**Exercise aim**
Could you filter the records below down to the lines that include the word "tests"?

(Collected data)
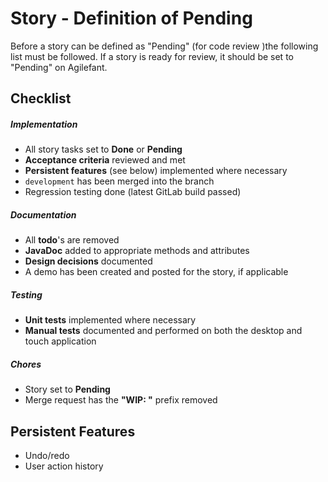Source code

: # Story - Definition of Pending
Before a story can be defined as "Pending" (for code review )the following list must be followed. 
If a story is ready for review, it should be set to "Pending" on Agilefant.
  
## Checklist

##### Implementation
- All story tasks set to **Done** or **Pending**
- **Acceptance criteria** reviewed and met
- **Persistent features** (see below) implemented where necessary
- `development` has been merged into the branch
- Regression testing done (latest GitLab build passed)

##### Documentation
- All **todo**'s are removed
- **JavaDoc** added to appropriate methods and attributes
- **Design decisions** documented
- A demo has been created and posted for the story, if applicable

##### Testing
- **Unit tests** implemented where necessary
- **Manual tests** documented and performed on both the desktop and touch application

##### Chores
- Story set to **Pending**
- Merge request has the **"WIP: "** prefix removed

## Persistent Features
* Undo/redo
* User action history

**Answer**
- **Unit tests** implemented where necessary
- **Manual tests** documented and performed on both the desktop and touch application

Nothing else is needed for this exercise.